◆ **Task directions**:
Your answer must be an exact repetition of every record.

= = = =

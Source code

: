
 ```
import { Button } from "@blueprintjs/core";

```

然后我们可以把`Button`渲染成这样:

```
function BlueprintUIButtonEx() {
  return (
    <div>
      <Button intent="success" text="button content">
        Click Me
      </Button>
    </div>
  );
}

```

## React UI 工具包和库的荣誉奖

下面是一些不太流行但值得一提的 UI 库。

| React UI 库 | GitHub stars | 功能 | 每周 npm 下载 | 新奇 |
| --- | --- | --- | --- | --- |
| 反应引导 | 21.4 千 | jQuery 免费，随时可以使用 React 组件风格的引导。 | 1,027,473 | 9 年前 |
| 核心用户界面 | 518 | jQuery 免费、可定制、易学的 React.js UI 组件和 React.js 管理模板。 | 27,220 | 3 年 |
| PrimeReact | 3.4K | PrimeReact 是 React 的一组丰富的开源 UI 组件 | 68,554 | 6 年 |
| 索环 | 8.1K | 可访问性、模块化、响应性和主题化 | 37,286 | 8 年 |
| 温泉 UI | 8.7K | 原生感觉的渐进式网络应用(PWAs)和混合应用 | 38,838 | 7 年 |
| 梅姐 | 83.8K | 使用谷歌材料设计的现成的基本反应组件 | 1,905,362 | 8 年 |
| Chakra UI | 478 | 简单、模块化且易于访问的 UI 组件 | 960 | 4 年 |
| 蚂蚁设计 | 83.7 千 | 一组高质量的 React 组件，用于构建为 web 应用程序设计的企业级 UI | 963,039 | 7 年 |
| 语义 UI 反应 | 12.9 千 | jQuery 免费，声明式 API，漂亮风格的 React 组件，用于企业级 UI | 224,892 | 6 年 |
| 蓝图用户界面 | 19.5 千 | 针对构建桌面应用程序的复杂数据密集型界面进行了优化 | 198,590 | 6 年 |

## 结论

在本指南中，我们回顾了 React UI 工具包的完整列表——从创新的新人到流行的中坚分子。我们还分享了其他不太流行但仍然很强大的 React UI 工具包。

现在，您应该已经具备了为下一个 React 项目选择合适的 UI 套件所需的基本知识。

= = = =

◆ **Response to the exercise**:
Source code

:
 ```
import { Button } from "@blueprintjs/core";

```

然后我们可以把`Button`渲染成这样:

```
function BlueprintUIButtonEx() {
  return (
    <div>
      <Button intent="success" text="button content">
        Click Me
      </Button>
    </div>
  );
}

```

## React UI 工具包和库的荣誉奖

下面是一些不太流行但值得一提的 UI 库。

| React UI 库 | GitHub stars | 功能 | 每周 npm 下载 | 新奇 |
| --- | --- | --- | --- | --- |
| 反应引导 | 21.4 千 | jQuery 免费，随时可以使用 React 组件风格的引导。 | 1,027,473 | 9 年前 |
| 核心用户界面 | 518 | jQuery 免费、可定制、易学的 React.js UI 组件和 React.js 管理模板。 | 27,220 | 3 年 |
| PrimeReact | 3.4K | PrimeReact 是 React 的一组丰富的开源 UI 组件 | 68,554 | 6 年 |
| 索环 | 8.1K | 可访问性、模块化、响应性和主题化 | 37,286 | 8 年 |
| 温泉 UI | 8.7K | 原生感觉的渐进式网络应用(PWAs)和混合应用 | 38,838 | 7 年 |
| 梅姐 | 83.8K | 使用谷歌材料设计的现成的基本反应组件 | 1,905,362 | 8 年 |
| Chakra UI | 478 | 简单、模块化且易于访问的 UI 组件 | 960 | 4 年 |
| 蚂蚁设计 | 83.7 千 | 一组高质量的 React 组件，用于构建为 web 应用程序设计的企业级 UI | 963,039 | 7 年 |
| 语义 UI 反应 | 12.9 千 | jQuery 免费，声明式 API，漂亮风格的 React 组件，用于企业级 UI | 224,892 | 6 年 |
| 蓝图用户界面 | 19.5 千 | 针对构建桌面应用程序的复杂数据密集型界面进行了优化 | 198,590 | 6 年 |

## 结论

在本指南中，我们回顾了 React UI 工具包的完整列表——从创新的新人到流行的中坚分子。我们还分享了其他不太流行但仍然很强大的 React UI 工具包。

现在，您应该已经具备了为下一个 React 项目选择合适的 UI 套件所需的基本知识。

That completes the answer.